La hija del matrimonio fallecido: «A veces las cosas no son blancas o negras»

Los féretros son trasladados a los vehículos funerarios/IAC
Los féretros son trasladados a los vehículos funerarios / IAC

Raquel Velázquez y los familiares de Rafael y Josefa no reconocen el suceso como un asesinato machista y piden «respeto a la gente que no les conocía y que no sabía cómo era su vida»

Ismael del Álamo
ISMAEL DEL ÁLAMOBurgos

Bajo un profundo respeto, familiares y amigos del matrimonio fallecido el pasado miércoles en la localidad burgalesa de Villagonzalo Pedernales han asistido al funeral conjunto que se ha celebrado en el tanatorio San José. A pesar de las circunstancias en las que se produjo la muerte de ambos los familiares han asistido a una ceremonia de despedida marcada por el respeto y el silencio tras lo ocurrido.

Hay que recordar que Rafael Velázquez mató a su mujer de un disparo con un arma de caza cuando aún estaba dormida, después hirió a su hijo en el cuello, y horas más tarde se quitó la vida. El crimen está tipificado por los investigadores como un caso de violencia de género, pero la familia no ha querido reconocer el asesinato como un crimen machista y lo ha expresado públicamente en la capilla del tanatorio de San Joséde Burgos.

La hija del matrimonio, que fue quien encontró los cadáveres en la escena del crimen, en su propio domicilio (los cuatro vivían juntos), ha querido dedicar unas palabras a sus padres y a sus familiares. Raquel Velázquez ha pedido «respeto a la gente que no les conocía y que no sabía cómo era su vida» porque «a veces las cosas no son blancas o negras».

La hija del matrimonio ha asegurado que «mi padre nunca nos hizo daño, solo nos quería y nos adoraba». La pareja llevaba más de 35 años juntos y por ello, la joven ha pedido que sean recordados «como de verdad eran, como una pareja que se adoraba tanto entre ellos como a nosotros».

«No sé qué le pasó a mi padre, lo que sí sé es que sentía amor infinito hacia mi madre, hacia mi hermano y hacia mií» Raquel Velázquez

Por otro lado, la hija se ha referido al suceso como algo inexplicable. «No sé qué le pasó a mi padre, lo que sí sé es que sentía amor infinito hacia mi madre, hacia mi hermano y hacia mí». Ni ella ni quienes les conocían se lo explican. No había denuncias previas. Josefa era una mujer que «nunca habría tolerado ningún tipo de maltrato y siempre se ponía del lado de las mujeres», según su familia.

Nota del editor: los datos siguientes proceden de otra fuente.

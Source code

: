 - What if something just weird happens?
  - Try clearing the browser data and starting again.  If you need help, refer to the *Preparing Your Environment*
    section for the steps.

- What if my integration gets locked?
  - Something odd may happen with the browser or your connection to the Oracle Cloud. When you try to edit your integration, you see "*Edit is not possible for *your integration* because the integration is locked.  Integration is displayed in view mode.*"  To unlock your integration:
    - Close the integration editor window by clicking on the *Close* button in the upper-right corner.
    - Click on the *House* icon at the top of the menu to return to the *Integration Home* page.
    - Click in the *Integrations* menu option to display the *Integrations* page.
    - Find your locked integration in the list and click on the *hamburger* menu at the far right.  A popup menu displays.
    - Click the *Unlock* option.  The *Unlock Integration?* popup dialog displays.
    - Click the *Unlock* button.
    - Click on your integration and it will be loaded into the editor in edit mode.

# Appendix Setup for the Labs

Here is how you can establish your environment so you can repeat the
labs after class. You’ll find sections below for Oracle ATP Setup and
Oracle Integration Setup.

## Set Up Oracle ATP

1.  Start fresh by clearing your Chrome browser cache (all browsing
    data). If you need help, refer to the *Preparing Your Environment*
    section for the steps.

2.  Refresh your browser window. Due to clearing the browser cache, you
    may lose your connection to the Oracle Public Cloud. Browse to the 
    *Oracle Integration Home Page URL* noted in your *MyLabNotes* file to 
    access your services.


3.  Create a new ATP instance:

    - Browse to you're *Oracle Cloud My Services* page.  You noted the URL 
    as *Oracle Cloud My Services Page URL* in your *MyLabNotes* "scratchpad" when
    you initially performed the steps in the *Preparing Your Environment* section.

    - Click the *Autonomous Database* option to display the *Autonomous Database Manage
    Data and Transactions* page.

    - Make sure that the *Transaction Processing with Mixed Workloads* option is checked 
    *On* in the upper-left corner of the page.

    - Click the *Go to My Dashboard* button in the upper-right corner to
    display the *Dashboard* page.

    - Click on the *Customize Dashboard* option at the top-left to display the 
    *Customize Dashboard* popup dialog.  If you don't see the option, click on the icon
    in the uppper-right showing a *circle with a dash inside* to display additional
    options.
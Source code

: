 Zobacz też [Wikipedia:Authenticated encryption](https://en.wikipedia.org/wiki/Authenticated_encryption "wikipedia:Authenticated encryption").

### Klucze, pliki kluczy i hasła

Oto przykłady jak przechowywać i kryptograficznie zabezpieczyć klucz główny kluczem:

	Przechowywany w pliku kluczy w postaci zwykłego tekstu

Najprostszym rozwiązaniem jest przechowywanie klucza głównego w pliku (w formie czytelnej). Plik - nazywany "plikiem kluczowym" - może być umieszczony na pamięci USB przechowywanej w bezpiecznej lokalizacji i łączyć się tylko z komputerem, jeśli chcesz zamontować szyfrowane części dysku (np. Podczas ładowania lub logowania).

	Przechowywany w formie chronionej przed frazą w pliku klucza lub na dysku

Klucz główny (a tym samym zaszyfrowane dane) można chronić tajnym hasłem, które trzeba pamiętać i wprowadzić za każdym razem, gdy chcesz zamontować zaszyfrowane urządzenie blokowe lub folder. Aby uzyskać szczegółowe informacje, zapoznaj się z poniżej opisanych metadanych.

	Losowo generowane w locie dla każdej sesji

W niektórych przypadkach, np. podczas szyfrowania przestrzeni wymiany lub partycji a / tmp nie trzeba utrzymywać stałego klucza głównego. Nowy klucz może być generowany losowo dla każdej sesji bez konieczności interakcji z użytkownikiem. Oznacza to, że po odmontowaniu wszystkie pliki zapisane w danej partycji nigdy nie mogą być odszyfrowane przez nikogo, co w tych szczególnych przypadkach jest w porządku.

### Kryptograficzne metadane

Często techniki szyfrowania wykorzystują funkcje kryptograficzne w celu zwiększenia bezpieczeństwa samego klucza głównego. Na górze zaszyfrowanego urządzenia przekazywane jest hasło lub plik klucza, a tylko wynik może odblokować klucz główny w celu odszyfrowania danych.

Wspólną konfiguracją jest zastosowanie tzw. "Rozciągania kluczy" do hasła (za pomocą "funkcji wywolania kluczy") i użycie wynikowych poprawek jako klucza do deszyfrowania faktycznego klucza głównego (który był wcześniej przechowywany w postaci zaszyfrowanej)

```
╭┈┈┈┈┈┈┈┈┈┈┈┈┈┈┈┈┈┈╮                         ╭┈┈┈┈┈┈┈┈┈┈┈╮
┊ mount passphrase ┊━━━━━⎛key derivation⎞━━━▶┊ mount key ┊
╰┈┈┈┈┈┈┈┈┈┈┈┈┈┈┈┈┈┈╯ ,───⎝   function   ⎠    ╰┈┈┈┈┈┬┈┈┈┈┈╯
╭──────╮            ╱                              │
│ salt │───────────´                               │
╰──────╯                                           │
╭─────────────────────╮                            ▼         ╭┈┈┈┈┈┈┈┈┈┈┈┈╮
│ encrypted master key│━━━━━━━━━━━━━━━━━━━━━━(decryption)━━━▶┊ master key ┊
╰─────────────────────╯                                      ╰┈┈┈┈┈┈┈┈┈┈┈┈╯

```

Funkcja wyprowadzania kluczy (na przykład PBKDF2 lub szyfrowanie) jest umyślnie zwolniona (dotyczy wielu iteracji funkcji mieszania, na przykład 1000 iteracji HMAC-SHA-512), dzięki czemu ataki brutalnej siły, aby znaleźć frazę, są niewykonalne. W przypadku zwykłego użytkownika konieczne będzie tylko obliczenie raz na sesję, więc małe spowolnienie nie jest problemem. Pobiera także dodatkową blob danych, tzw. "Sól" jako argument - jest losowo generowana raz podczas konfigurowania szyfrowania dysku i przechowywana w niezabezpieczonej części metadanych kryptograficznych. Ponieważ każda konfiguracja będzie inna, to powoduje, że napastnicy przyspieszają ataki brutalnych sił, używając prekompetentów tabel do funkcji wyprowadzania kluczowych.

El marido, Rafael Velázquez, que se encontraba contento con la prejubilación que iniciaba el mismo día que disparó a su mujer y a su hijo y antes de suicidarse, hacía planes para celebrar su cumpleaños, que estaba muy próximo, y para ir de vacaciones con su mujer. Incluso, la noche antes del fatal desenlace, la familia disfrutó de una película juntos.

Por eso, una vez más, Raquel ha agradecido las muestras de afecto «ante la tragedia que acabamos de sufrir» y ha vuelto a pedir respeto, «aunque ya sabemos que la gente que conocía a mi padre y a mi madre sabe que se adoraban, que se querían con locura».

Su breve discurso ha sido respondido al unísono por unos aplausos que han dado por finalizada una temprana despedida del matrimonio, cuya muerte se sigue investigando como un caso de violencia de género y cuyo resultado determinará qué llevó a Rafael esa mañana de 31 de julio a hacer lo que hizo.